Your goal: Search the listing for the word "tasks". Copy every line where it is found.
** Opening The input block **
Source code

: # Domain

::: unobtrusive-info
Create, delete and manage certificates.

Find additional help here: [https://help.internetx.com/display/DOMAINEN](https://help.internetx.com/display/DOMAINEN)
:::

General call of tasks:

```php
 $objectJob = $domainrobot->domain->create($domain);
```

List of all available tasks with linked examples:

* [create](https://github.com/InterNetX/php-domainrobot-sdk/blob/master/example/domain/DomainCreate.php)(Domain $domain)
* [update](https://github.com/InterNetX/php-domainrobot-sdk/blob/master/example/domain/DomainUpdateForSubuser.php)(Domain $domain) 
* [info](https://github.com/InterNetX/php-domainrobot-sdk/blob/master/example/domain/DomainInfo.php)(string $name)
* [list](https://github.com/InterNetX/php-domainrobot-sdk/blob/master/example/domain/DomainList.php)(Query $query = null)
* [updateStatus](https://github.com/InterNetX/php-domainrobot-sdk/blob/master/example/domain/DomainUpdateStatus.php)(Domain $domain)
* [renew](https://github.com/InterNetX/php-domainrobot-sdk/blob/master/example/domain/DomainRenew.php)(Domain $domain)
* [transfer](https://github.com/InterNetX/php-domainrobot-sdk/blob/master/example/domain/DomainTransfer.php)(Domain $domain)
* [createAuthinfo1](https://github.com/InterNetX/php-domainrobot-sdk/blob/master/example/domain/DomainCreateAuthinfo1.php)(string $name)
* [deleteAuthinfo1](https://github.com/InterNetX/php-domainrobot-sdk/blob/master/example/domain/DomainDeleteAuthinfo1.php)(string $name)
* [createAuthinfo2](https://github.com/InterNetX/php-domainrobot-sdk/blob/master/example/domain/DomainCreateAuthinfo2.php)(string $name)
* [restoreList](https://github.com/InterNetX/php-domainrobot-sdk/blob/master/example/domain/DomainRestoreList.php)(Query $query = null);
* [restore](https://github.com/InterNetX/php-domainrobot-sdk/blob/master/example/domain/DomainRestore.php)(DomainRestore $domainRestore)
** Closing The input block **
** Opening The input block **
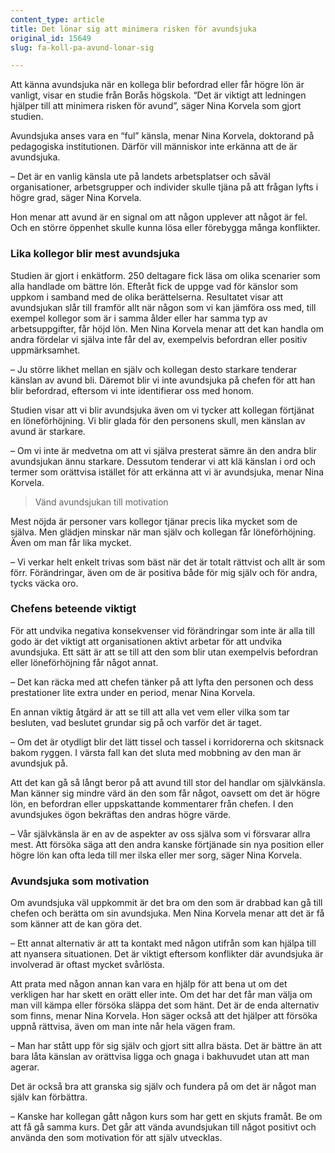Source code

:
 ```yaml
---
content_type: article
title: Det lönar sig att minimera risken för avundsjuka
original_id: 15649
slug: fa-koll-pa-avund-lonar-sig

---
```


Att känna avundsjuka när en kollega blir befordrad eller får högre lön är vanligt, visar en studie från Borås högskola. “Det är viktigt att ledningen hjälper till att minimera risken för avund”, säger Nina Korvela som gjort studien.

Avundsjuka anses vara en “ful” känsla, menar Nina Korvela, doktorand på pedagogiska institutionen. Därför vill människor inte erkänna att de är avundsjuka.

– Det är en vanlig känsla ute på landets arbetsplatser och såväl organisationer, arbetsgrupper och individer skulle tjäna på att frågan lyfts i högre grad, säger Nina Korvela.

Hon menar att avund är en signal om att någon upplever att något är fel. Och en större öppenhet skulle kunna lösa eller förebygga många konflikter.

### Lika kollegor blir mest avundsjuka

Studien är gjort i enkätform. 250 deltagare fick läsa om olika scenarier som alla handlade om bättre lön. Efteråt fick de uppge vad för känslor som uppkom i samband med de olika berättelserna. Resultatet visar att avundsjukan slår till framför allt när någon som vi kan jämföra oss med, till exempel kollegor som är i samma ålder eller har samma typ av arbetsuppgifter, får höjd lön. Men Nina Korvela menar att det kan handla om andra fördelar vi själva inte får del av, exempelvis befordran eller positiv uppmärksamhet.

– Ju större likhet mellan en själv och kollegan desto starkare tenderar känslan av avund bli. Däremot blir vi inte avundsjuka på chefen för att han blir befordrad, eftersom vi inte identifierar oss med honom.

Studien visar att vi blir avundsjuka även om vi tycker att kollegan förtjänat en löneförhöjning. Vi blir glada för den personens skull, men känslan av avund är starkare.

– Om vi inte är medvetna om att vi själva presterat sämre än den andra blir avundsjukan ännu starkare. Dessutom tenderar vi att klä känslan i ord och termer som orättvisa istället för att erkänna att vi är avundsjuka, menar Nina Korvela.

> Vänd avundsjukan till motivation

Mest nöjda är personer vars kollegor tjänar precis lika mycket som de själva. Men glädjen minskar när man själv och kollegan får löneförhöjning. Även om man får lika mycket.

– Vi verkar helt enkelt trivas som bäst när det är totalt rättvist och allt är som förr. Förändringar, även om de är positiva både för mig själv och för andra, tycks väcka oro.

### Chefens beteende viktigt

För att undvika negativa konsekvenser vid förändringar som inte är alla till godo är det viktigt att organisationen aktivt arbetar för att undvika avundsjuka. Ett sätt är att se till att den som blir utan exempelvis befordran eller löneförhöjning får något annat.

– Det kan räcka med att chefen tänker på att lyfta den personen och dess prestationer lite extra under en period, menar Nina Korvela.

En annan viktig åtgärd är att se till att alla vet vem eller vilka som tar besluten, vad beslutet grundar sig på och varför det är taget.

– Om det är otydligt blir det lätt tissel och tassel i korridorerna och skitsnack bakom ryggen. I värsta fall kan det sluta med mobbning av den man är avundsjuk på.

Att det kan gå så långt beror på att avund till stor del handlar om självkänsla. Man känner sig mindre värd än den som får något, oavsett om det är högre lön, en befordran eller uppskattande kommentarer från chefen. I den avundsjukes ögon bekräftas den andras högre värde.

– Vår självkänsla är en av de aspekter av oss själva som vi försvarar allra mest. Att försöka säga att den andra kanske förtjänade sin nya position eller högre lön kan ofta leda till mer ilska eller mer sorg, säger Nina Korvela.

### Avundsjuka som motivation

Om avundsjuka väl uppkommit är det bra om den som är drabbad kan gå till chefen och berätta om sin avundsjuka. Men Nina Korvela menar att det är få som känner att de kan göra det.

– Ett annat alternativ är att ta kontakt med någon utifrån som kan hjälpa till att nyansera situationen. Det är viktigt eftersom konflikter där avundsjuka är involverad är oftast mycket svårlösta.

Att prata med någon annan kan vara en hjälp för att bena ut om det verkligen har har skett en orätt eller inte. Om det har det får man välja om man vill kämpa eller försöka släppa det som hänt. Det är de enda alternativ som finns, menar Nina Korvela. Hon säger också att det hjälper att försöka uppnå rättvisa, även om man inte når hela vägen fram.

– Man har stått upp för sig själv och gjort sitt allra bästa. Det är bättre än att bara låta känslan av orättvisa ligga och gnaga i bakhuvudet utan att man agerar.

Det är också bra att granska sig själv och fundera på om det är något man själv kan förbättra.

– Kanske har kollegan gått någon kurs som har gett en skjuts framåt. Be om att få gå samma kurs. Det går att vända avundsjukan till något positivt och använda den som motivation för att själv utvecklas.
** Closing The input block **
Written solution:
General call of tasks:
List of all available tasks with linked examples:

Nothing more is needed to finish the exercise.